[Opening SOURCE MATERIAL section]
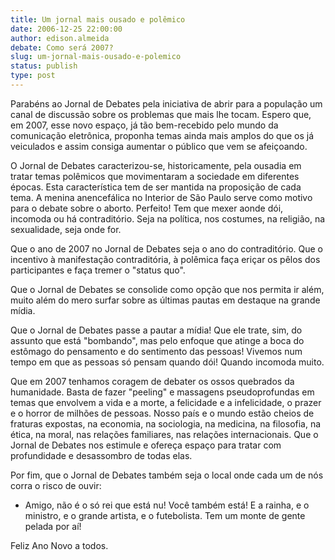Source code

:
```yaml
---
title: Um jornal mais ousado e polêmico
date: 2006-12-25 22:00:00
author: edison.almeida
debate: Como será 2007? 
slug: um-jornal-mais-ousado-e-polemico
status: publish 
type: post
---
```


Parabéns ao Jornal de Debates pela iniciativa de abrir para a população um canal de discussão sobre os problemas que mais lhe tocam. Espero que, em 2007, esse novo espaço, já tão bem-recebido pelo mundo da comunicação eletrônica, proponha temas ainda mais amplos do que os já veiculados e assim consiga aumentar o público que vem se afeiçoando.  
  
O Jornal de Debates caracterizou-se, historicamente, pela ousadia em tratar temas polêmicos que movimentaram a sociedade em diferentes épocas. Esta característica tem de ser mantida na proposição de cada tema. A menina anencefálica no Interior de São Paulo serve como motivo para o debate sobre o aborto. Perfeito! Tem que mexer aonde dói, incomoda ou há contraditório. Seja na política, nos costumes, na religião, na sexualidade, seja onde for.   
  
Que o ano de 2007 no Jornal de Debates seja o ano do contraditório. Que o incentivo à manifestação contraditória, à polêmica faça eriçar os pêlos dos participantes e faça tremer o "status quo".   
  
Que o Jornal de Debates se consolide como opção que nos permita ir além, muito além do mero surfar sobre as últimas pautas em destaque na grande mídia.  
  
Que o Jornal de Debates passe a pautar a mídia! Que ele trate, sim, do assunto que está "bombando", mas pelo enfoque que atinge a boca do estômago do pensamento e do sentimento das pessoas! Vivemos num tempo em que as pessoas só pensam quando dói! Quando incomoda muito.  
  
Que em 2007 tenhamos coragem de debater os ossos quebrados da humanidade. Basta de fazer "peeling" e massagens pseudoprofundas em temas que envolvem a vida e a morte, a felicidade e a infelicidade, o prazer e o horror de milhões de pessoas. Nosso país e o mundo estão cheios de fraturas expostas, na economia, na sociologia, na medicina, na filosofia, na ética, na moral, nas relações familiares, nas relações internacionais. Que o Jornal de Debates nos estimule e ofereça espaço para tratar com profundidade e desassombro de todas elas.  
  
Por fim, que o Jornal de Debates também seja o local onde cada um de nós corra o risco de ouvir:   
- Amigo, não é o só rei que está nu! Você também está! E a rainha, e o ministro, e o grande artista, e o futebolista. Tem um monte de gente pelada por aí!  
  
Feliz Ano Novo a todos.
[Closing SOURCE MATERIAL section]
YOUR OBJECTIVE:
Word for word, restate the lines above from the first through the one that contains "Que o Jornal de Debates se", and exclude all pictures.

SOLUTION TO THE PROBLEM:
Source code

:
```yaml
---
title: Um jornal mais ousado e polêmico
date: 2006-12-25 22:00:00
author: edison.almeida
debate: Como será 2007? 
slug: um-jornal-mais-ousado-e-polemico
status: publish 
type: post
---
```


Parabéns ao Jornal de Debates pela iniciativa de abrir para a população um canal de discussão sobre os problemas que mais lhe tocam. Espero que, em 2007, esse novo espaço, já tão bem-recebido pelo mundo da comunicação eletrônica, proponha temas ainda mais amplos do que os já veiculados e assim consiga aumentar o público que vem se afeiçoando.  
  
O Jornal de Debates caracterizou-se, historicamente, pela ousadia em tratar temas polêmicos que movimentaram a sociedade em diferentes épocas. Esta característica tem de ser mantida na proposição de cada tema. A menina anencefálica no Interior de São Paulo serve como motivo para o debate sobre o aborto. Perfeito! Tem que mexer aonde dói, incomoda ou há contraditório. Seja na política, nos costumes, na religião, na sexualidade, seja onde for.   
  
Que o ano de 2007 no Jornal de Debates seja o ano do contraditório. Que o incentivo à manifestação contraditória, à polêmica faça eriçar os pêlos dos participantes e faça tremer o "status quo".   
  
Que o Jornal de Debates se consolide como opção que nos permita ir além, muito além do mero surfar sobre as últimas pautas em destaque na grande mídia.  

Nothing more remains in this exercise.